(GIVEN RECORDS begins)

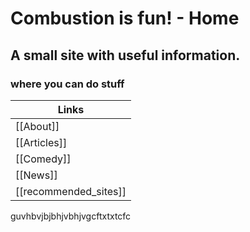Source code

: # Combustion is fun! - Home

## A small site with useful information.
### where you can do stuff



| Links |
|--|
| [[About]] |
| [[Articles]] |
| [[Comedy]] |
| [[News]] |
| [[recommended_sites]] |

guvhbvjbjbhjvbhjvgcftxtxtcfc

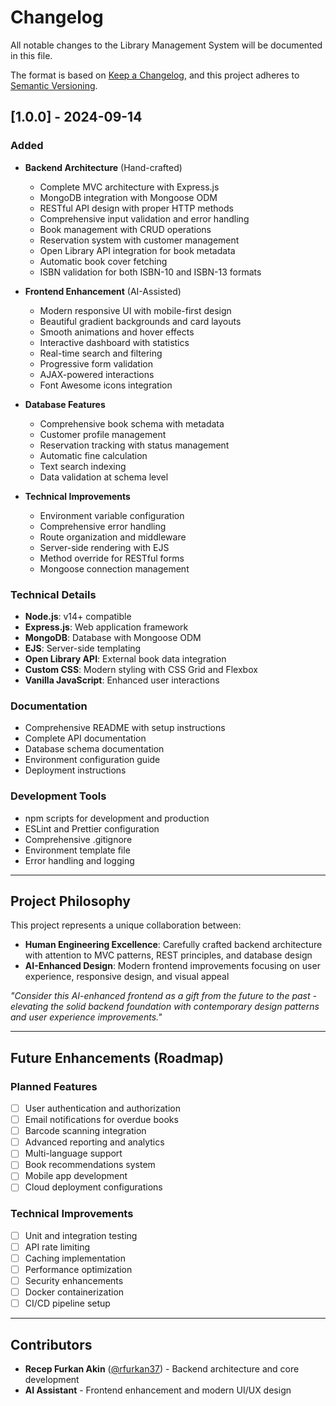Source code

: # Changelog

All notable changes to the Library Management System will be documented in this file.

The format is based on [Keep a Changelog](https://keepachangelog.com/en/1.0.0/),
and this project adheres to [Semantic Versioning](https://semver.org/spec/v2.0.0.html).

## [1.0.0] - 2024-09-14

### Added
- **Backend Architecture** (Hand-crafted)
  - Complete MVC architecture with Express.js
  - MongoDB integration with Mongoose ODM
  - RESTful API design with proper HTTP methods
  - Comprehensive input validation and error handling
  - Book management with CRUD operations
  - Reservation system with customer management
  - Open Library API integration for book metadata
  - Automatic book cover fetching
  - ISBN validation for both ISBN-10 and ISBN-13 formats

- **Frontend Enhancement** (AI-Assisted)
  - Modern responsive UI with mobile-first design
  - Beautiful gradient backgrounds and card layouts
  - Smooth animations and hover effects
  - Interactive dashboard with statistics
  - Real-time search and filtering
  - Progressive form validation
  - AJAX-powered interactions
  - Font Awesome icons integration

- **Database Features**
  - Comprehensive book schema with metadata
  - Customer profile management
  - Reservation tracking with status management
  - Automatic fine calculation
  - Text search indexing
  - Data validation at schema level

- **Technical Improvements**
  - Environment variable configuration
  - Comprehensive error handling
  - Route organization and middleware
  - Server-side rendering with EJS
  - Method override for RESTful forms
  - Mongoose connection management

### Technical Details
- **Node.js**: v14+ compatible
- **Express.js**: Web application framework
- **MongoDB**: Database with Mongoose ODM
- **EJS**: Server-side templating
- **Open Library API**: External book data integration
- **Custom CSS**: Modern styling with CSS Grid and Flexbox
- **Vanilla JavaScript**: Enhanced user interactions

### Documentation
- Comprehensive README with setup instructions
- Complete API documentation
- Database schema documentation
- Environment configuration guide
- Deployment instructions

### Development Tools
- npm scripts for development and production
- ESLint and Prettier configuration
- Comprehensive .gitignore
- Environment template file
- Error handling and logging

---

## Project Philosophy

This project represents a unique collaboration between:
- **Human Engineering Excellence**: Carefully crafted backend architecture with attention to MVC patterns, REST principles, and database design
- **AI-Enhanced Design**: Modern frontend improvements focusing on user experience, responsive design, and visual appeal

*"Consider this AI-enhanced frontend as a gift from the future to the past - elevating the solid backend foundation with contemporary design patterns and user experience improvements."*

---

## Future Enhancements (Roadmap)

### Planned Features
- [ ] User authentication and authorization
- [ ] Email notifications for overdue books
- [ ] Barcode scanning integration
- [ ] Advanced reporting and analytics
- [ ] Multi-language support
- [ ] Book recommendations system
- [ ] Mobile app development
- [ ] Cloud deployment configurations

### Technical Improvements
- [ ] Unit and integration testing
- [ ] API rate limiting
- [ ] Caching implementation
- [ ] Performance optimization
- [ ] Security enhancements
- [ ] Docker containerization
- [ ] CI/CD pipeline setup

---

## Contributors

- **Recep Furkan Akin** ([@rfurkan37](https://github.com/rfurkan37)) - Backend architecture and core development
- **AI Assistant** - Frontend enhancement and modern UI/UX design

(GIVEN RECORDS ends)

• [ACTIVITY]
Read the data above and pull out each line that holds the string "Complete".

• [EXERCISE RESULT]
  - Complete MVC architecture with Express.js
- Complete API documentation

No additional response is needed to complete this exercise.